_Task item_
Each line of the data below containing "novembre" needs to be listed.

===== Extracted data =====

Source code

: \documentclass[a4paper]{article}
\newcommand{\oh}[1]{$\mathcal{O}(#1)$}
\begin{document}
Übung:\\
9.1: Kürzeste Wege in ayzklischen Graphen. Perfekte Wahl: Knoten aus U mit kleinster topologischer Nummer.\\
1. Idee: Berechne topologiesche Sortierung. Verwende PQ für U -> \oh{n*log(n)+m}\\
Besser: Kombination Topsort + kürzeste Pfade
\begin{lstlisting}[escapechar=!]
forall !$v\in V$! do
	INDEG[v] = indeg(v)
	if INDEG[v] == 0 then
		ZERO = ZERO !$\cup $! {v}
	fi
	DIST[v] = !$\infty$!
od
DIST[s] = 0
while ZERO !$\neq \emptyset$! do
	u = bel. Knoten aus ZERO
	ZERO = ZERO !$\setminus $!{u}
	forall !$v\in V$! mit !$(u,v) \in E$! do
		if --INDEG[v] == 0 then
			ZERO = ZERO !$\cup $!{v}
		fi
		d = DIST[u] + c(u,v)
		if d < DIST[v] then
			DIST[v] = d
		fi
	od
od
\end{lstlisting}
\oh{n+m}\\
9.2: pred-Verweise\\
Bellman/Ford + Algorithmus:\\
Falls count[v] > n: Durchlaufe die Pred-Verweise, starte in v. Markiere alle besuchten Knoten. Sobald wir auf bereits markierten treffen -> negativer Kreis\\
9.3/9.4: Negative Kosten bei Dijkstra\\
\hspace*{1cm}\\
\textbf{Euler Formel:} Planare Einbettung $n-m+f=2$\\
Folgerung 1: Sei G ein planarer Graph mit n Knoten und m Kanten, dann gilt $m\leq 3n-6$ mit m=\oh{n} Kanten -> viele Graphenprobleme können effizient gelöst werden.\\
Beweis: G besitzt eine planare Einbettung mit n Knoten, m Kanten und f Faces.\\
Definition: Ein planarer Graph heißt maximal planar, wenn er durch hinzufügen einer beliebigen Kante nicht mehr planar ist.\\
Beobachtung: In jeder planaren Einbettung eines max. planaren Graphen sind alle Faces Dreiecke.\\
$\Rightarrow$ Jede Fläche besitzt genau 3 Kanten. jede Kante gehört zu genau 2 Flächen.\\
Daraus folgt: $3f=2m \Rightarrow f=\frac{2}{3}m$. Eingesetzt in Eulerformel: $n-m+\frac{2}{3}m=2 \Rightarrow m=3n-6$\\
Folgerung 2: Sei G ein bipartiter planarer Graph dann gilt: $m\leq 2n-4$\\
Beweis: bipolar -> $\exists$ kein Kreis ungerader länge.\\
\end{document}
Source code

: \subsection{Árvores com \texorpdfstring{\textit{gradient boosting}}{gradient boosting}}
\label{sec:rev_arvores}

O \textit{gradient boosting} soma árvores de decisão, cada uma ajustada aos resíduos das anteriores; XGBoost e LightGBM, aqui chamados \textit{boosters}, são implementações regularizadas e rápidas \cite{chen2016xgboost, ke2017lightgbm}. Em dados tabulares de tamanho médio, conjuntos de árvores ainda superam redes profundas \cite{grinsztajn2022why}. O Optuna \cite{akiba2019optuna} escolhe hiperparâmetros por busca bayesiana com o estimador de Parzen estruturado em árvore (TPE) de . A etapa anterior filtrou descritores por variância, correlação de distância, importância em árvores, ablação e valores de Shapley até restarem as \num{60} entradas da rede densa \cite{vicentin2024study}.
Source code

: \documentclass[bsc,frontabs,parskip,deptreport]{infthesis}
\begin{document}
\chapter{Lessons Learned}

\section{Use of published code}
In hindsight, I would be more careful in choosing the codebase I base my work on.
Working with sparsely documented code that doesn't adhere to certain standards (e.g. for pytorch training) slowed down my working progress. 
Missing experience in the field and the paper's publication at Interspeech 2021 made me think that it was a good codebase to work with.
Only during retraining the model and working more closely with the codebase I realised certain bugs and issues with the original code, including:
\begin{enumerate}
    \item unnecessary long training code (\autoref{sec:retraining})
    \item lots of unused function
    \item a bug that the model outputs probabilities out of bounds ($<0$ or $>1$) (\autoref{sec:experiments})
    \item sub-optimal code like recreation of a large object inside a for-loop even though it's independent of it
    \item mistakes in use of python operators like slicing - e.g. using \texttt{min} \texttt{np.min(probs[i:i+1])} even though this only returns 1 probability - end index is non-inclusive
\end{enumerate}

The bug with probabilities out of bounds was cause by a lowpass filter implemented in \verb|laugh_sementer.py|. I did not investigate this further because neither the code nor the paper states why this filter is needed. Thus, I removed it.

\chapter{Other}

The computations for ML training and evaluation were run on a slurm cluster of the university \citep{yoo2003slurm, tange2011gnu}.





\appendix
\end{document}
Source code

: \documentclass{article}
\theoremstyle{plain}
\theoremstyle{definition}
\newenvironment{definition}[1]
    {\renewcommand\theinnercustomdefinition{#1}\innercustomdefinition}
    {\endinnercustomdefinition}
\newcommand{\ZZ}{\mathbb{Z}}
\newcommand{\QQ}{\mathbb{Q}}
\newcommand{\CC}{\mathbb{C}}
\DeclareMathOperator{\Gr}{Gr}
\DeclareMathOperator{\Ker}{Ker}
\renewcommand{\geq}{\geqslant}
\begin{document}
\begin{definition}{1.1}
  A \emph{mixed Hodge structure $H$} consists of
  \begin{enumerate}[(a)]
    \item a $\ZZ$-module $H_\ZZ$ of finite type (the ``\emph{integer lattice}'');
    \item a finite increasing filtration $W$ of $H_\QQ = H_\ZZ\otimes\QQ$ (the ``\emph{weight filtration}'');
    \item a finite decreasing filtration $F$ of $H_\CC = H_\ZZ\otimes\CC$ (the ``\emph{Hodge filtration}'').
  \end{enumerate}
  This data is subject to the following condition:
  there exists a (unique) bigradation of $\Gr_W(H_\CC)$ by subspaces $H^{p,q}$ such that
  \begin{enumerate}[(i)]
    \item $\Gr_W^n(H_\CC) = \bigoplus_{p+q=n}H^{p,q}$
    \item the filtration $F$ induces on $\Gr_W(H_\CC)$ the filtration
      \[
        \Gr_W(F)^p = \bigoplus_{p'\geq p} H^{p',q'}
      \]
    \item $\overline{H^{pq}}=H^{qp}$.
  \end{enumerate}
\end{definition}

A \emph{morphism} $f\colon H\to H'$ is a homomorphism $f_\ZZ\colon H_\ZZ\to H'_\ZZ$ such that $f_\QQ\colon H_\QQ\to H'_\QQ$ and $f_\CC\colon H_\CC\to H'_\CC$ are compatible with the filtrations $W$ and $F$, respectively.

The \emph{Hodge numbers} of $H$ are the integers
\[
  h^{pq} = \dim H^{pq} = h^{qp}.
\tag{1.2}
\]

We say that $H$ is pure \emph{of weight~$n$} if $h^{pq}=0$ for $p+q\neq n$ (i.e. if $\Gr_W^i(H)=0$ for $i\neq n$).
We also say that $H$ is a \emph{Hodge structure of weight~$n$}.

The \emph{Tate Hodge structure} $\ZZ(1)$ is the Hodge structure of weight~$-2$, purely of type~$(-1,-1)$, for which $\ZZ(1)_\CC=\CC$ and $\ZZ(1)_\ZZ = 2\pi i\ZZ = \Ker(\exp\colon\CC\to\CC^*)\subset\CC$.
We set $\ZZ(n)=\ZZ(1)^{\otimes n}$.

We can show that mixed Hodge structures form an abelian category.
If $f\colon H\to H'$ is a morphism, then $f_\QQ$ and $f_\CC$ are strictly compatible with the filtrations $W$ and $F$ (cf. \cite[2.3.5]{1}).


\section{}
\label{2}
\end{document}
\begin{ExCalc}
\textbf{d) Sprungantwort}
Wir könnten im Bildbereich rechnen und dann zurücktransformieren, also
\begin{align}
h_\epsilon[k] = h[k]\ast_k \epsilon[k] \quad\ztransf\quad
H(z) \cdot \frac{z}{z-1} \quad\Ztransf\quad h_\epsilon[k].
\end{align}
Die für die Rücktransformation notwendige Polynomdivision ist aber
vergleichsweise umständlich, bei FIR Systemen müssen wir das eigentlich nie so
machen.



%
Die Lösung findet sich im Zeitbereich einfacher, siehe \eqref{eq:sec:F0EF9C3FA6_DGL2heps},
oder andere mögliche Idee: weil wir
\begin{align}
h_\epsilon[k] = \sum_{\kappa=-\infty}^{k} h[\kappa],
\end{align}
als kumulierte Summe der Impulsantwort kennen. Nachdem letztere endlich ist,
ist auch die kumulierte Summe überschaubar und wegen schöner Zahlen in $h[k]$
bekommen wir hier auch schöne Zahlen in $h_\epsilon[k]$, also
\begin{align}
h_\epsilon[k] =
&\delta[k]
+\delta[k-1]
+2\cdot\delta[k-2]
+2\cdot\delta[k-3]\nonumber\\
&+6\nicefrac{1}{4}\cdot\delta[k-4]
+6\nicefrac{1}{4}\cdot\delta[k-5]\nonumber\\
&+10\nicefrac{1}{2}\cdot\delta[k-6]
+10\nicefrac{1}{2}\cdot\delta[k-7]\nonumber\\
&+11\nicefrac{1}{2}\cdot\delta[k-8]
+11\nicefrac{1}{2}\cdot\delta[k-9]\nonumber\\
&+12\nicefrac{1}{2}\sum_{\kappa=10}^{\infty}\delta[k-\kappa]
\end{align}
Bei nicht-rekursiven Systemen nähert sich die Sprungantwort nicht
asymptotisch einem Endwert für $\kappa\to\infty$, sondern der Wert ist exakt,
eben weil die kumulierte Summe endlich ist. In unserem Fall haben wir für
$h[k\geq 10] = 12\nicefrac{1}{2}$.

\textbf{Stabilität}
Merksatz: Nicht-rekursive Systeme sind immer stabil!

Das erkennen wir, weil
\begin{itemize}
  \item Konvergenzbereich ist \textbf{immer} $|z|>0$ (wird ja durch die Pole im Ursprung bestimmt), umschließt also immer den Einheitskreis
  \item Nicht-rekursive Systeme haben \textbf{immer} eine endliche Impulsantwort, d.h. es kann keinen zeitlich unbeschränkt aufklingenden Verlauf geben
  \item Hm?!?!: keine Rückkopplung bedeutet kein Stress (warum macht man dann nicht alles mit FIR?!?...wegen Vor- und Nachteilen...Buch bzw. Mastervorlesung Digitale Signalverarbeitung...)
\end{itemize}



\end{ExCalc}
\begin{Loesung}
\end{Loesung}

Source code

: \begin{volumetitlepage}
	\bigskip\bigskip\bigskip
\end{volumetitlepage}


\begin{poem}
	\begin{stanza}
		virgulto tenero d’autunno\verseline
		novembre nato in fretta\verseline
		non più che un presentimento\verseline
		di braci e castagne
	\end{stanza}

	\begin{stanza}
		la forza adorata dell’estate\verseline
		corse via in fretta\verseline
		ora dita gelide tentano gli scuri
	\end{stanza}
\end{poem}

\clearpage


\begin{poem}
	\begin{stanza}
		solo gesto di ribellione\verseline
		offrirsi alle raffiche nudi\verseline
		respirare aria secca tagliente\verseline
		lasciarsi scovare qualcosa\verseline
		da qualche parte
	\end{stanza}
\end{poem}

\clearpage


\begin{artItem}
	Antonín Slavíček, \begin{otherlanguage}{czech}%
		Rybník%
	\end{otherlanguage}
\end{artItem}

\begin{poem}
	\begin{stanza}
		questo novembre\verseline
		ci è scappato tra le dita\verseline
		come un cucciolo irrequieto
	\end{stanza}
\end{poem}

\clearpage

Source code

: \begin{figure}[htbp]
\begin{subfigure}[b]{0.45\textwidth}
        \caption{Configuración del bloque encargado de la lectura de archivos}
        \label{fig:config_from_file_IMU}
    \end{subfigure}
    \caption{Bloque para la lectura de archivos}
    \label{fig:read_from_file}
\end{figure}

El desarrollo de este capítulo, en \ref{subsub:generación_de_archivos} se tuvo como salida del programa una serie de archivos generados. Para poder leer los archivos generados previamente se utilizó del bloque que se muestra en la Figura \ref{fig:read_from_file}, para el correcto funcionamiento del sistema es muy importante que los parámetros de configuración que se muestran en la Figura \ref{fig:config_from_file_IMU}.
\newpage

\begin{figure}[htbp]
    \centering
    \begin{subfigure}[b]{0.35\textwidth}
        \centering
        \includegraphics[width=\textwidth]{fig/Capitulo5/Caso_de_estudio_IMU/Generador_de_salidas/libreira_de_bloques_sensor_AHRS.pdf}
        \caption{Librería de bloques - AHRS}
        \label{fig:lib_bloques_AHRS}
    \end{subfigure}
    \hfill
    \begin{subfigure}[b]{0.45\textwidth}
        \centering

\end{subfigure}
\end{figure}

=====

_Task solution_
		novembre nato in fretta\verseline
		questo novembre\verseline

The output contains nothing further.